(Beginning of WORKING DATA)

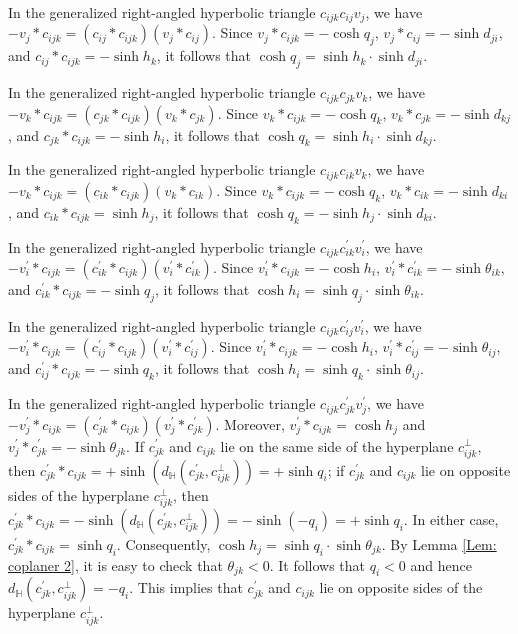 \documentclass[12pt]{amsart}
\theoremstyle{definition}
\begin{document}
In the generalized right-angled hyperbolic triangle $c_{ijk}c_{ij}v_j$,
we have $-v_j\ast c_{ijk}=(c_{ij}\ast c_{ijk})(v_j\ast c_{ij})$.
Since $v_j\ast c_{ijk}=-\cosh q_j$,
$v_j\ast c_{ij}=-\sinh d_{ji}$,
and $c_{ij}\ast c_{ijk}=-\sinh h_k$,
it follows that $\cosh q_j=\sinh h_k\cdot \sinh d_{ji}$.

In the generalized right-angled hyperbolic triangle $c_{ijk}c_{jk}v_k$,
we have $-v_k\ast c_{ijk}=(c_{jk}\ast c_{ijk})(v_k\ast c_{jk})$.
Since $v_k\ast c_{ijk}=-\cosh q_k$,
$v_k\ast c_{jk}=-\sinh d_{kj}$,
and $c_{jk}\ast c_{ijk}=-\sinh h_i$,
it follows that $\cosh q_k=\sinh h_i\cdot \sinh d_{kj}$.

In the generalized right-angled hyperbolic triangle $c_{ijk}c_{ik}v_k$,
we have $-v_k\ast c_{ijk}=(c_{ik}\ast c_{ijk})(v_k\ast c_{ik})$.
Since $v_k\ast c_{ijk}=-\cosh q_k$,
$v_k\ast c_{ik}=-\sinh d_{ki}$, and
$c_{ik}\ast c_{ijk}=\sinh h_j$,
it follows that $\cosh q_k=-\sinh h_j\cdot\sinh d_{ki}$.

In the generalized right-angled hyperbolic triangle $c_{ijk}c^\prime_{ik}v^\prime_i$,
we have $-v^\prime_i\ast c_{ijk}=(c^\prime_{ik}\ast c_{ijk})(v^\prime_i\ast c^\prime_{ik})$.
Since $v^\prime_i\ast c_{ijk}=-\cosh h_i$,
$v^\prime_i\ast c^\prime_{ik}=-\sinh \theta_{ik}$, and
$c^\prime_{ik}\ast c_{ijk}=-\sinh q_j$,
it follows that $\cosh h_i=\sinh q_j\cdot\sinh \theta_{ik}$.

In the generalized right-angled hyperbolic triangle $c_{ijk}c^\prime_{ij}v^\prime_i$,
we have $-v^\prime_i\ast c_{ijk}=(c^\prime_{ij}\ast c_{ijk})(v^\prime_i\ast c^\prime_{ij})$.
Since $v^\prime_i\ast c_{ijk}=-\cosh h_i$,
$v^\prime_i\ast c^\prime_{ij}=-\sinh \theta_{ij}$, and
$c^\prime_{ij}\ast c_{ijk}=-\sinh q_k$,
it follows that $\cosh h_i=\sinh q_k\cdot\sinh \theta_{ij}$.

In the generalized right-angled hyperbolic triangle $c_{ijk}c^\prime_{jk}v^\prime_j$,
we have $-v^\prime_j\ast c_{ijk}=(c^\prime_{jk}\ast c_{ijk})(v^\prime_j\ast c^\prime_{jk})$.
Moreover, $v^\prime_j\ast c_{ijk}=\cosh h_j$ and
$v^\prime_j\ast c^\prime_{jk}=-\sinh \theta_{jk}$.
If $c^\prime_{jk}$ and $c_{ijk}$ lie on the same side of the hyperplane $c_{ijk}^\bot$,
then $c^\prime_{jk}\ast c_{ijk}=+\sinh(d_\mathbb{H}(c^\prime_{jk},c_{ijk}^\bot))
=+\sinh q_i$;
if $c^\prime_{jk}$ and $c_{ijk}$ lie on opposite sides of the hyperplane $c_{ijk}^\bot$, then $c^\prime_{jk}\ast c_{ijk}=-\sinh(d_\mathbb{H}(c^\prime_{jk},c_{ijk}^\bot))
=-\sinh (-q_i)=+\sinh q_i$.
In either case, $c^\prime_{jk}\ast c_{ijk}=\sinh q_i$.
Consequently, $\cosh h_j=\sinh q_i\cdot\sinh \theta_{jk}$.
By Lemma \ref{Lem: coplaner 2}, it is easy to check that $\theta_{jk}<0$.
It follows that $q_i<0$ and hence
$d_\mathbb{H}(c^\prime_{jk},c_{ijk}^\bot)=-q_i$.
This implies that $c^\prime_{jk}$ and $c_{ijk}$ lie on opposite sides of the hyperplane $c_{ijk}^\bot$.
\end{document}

(End of WORKING DATA)

:: PROBLEM ::
For the string "sides", search the preceding data and copy every line that includes it.

:: SOLUTION FOR THIS TASK ::
if $c^\prime_{jk}$ and $c_{ijk}$ lie on opposite sides of the hyperplane $c_{ijk}^\bot$, then $c^\prime_{jk}\ast c_{ijk}=-\sinh(d_\mathbb{H}(c^\prime_{jk},c_{ijk}^\bot))
This implies that $c^\prime_{jk}$ and $c_{ijk}$ lie on opposite sides of the hyperplane $c_{ijk}^\bot$.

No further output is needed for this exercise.